The charge, used frequently against dissidents and journalists, criminalises “any attempt to cause fear, spread false news, or agitate directly or indirectly a criminal offense against a government employee”.
The magazine said it did not know the reason for the charge.
“We know that Danny has done nothing to warrant this charge,” Frontier Myanmar said in a statement. “We condemn his detention and demand his immediate and unconditional release.”
“Finally some movement, but our frustration is mounting,” Fenster’s brother Bryan wrote on Twitter. “A hearing without official communication with the US Consulate or our family. Continued detainment without access to legal counsel or official charges against him. Denial of US Consulate access to both Danny and his hearing, despite repeated requests over the past 25 days.”
The military, which seized power from the elected government on February 1, has tried to silence independent news media by withdrawing the licences they must obtain to publish or broadcast and by arresting dozens of journalists. Satellite television has also been banned and internet services curtailed.
Another US journalist, Nathan Maung – who was also arrested in Myanmar, has been returned to the US after his release earlier this month, Price said on a Thursday briefing call with reporters.
“We are doing everything we can to see to it that Danny Fenster is reunited with his family,” Price said. “We are, of course, very gratified by the release and the safe return of Nathan Maung, who recently arrived back in the United States and has had an opportunity to meet and to speak with senior Department of State officials.”
Myanmar has been in crisis since the February coup and the generals have struggled to impose order amid mass protests against their rule and a civil disobedience movement that has paralysed parts of the economy.
Clashes have also intensified in Myanmar’s restive border areas where decades-long conflicts with ethnic armed groups have reignited. Some protesters have also sought training with the armed groups, while the National Unity Government (NUG) – a parallel administration made up of the elected politicians who were overthrown by the generals – said in May it would set up a national level People’s Defence Force.
The military regime has blamed the violence on “terrorists” and arrested more than 6,000 people since the coup, according to the Assistance Association for Political Prisoners, a human rights group. Some 865 people have been killed, although the military says the figure is lower.
The United Nations in Myanmar said on Thursday it was alarmed by recent acts of violence that illustrated a “sharp deterioration of the human rights environment”.
It highlighted the discovery of mass graves, and the burning of Kin Ma village this week that witnesses said was carried out by security forces.
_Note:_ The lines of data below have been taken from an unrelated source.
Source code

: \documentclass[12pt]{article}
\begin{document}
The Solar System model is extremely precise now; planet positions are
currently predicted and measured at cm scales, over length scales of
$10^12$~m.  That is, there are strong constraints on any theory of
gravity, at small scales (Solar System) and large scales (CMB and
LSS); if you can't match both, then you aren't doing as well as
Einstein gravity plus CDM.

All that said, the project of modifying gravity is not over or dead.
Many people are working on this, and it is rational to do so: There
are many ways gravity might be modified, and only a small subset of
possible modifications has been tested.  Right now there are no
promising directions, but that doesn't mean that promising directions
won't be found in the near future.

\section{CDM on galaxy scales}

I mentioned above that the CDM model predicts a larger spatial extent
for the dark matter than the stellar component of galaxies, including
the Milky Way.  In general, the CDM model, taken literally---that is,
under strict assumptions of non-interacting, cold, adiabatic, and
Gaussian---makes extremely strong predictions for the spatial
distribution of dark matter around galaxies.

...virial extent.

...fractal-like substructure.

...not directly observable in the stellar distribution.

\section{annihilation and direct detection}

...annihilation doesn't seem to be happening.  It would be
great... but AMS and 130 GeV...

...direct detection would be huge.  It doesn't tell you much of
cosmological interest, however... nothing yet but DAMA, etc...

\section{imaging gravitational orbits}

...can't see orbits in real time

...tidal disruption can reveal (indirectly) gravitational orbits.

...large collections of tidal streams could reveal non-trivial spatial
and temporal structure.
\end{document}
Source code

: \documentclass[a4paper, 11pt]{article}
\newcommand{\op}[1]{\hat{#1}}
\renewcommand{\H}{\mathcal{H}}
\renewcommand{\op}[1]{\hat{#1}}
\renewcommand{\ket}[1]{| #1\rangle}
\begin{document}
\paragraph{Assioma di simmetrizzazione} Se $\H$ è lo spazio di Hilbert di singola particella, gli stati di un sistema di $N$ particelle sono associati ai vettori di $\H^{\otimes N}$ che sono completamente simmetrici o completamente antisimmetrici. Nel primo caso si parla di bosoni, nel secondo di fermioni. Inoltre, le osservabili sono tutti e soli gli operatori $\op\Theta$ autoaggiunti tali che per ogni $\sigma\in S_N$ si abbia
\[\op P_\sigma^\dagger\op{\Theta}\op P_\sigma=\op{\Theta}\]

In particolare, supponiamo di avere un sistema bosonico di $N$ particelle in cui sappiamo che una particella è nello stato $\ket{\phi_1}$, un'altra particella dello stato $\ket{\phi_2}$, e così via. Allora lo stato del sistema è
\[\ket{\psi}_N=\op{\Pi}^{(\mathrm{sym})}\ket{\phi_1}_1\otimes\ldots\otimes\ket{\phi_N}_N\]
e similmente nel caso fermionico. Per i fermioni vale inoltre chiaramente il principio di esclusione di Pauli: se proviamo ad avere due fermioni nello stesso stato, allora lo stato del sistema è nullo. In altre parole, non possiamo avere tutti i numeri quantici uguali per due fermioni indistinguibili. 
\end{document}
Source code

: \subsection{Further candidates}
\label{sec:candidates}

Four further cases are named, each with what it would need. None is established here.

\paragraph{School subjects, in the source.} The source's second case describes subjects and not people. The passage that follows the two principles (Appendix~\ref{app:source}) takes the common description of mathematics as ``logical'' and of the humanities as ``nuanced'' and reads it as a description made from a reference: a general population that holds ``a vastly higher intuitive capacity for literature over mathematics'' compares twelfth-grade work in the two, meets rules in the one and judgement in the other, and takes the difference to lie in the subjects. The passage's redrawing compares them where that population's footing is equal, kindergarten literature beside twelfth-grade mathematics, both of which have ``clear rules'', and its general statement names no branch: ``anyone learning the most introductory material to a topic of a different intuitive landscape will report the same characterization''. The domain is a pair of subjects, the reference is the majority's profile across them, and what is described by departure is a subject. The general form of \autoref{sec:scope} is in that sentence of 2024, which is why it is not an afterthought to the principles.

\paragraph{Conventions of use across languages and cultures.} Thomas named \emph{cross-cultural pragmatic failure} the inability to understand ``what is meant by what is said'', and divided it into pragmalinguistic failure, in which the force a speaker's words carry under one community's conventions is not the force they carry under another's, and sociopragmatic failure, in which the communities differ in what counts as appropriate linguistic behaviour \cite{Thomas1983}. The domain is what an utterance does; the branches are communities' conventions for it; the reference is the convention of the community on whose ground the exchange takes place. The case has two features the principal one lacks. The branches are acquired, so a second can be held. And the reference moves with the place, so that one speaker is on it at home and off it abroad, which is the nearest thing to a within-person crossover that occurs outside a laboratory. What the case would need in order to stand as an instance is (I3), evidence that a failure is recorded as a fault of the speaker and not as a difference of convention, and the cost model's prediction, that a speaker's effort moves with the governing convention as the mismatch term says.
Although the bulk of international criticism has been directed at the regime, there are also concerns about the conduct of rebel forces and recently formed guerrilla movements.
An ethnic political group fighting the army in the east has said it will investigate accusations in state-run media that its forces abducted a group of 47 people last month, and killed 25 of them.
The state-run Global New Light of Myanmar newspaper and army controlled Myawaddy Television this week showed pictures of what appeared to be 25 bodies in a forest clearing and accused fighters from the Karen National Defence Organisation (KNDO) of carrying out the atrocity.
The Karen National Union, the KNDO’s political wing, said in a letter dated June 16 that its investigation aimed to establish the truth.
“The Karen National Union follows the Geneva Convention which doesn’t accept killing civilians during armed fighting,” it said.
The UN General Assembly is set on Friday to call for a stop to the flow of arms to Myanmar, as well as to urge the military to respect the results of November’s election and release political detainees, diplomats said.